Show your support with these gifts for newly out LGBTQ friends and loved ones

Small, kind gestures can mean the world to someone transitioning or who just came out. But how does one choose what to give, or how to express their continued love for and support of that person? In honor of Pride Month, Pittsburgh City Paper has a gift guide for just such an occasion, with options that also support local businesses.

“Decidedly Queered” flowers

Flowers carry many surprising meanings, some of which are significant to the LGBTQ experience. Better yet, they can be found at any local florist or nursery, presented as a bouquet or potted plant.

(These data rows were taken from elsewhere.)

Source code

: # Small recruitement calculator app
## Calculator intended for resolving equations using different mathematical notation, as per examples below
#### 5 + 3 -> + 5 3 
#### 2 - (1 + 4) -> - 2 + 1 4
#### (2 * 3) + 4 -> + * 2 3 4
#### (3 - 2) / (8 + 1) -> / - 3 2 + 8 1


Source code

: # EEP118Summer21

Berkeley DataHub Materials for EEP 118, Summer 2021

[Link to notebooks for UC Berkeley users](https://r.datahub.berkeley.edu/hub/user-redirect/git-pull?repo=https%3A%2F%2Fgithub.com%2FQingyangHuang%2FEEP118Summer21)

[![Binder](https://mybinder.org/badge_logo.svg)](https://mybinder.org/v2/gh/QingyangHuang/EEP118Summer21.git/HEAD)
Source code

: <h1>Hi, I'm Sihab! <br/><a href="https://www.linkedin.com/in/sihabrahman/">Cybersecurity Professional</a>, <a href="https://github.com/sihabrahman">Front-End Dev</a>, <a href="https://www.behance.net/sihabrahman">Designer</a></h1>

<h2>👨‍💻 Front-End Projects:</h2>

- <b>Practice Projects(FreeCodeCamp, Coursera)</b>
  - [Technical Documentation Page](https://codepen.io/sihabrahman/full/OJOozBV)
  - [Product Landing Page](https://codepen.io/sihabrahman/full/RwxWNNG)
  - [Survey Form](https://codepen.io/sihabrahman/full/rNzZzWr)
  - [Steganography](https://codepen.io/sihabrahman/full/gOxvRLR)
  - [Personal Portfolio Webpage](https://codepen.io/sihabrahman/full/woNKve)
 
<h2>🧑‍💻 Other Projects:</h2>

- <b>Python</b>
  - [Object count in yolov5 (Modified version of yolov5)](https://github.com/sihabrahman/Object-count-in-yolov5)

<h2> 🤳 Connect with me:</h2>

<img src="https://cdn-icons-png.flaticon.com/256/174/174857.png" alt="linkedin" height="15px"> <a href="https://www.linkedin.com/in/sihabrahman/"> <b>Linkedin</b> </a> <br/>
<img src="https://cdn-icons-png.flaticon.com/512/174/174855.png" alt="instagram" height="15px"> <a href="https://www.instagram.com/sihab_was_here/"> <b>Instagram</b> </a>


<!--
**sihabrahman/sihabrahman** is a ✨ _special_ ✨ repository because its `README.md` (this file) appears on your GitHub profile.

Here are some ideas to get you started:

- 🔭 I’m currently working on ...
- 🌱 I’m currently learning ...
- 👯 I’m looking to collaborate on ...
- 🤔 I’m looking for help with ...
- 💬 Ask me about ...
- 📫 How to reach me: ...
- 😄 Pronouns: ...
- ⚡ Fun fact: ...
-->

According to the JSTOR Daily article “Four Flowering Plants That Have Been Decidedly Queered,” influential writer Oscar Wilde made the green carnation a “secret, subtle hint that you were a man who loved other men.”

Vibrant purple flora are especially intertwined with LGBTQ history. Violets are connected with the lesbian ancient Greek poet Sappho, while lavender recalls the struggles of gay Americans who were persecuted by the government in the mid-20th century.

Initially used as a slur against gay men, pansies have been reclaimed by the community as an important symbol.

click to enlarge Show your support with these gifts for newly out LGBTQ friends and loved ones
Photo: Courtesy of Maude's Paperwing Gallery

Greeting cards from Maude’s Paperwing Gallery

210 Grant Ave., Millvale.
The queer-owned shop Maude’s Paperwing Gallery has a seemingly endless selection of items tailored for the LGBTQ community, including flags, pins, prints, and more.

The Millvale establishment carries a number of greeting cards made for friends or loved ones who have come out. Choose from cards by Liv Lyszyk Prints, Ladyfingers Letterpress, The Third Arrow, or Ash and Chess, all of which are queer and/or trans-owned businesses. The cards feature messages for transgender or LGBTQ-specific recipients, such as “Congrats on your new name!” or “No matter where you end up on the spectrum you are loved all the same.”

Pick up any of these cards in person or order them online at the Maude’s website.

Prism collection from love,

489 Market Square, Downtown.
If you are Downtown for Pride events, stop at love, Pittsburgh’s new concept store in Market Square, which features a new rainbow-themed Prism collection. Create your own little gift box and show your unconditional affection with the Heart Prism sticker, card, and notebook. For good measure, add the collection’s namesake, a crystal able to catch the sun and make its own rainbows.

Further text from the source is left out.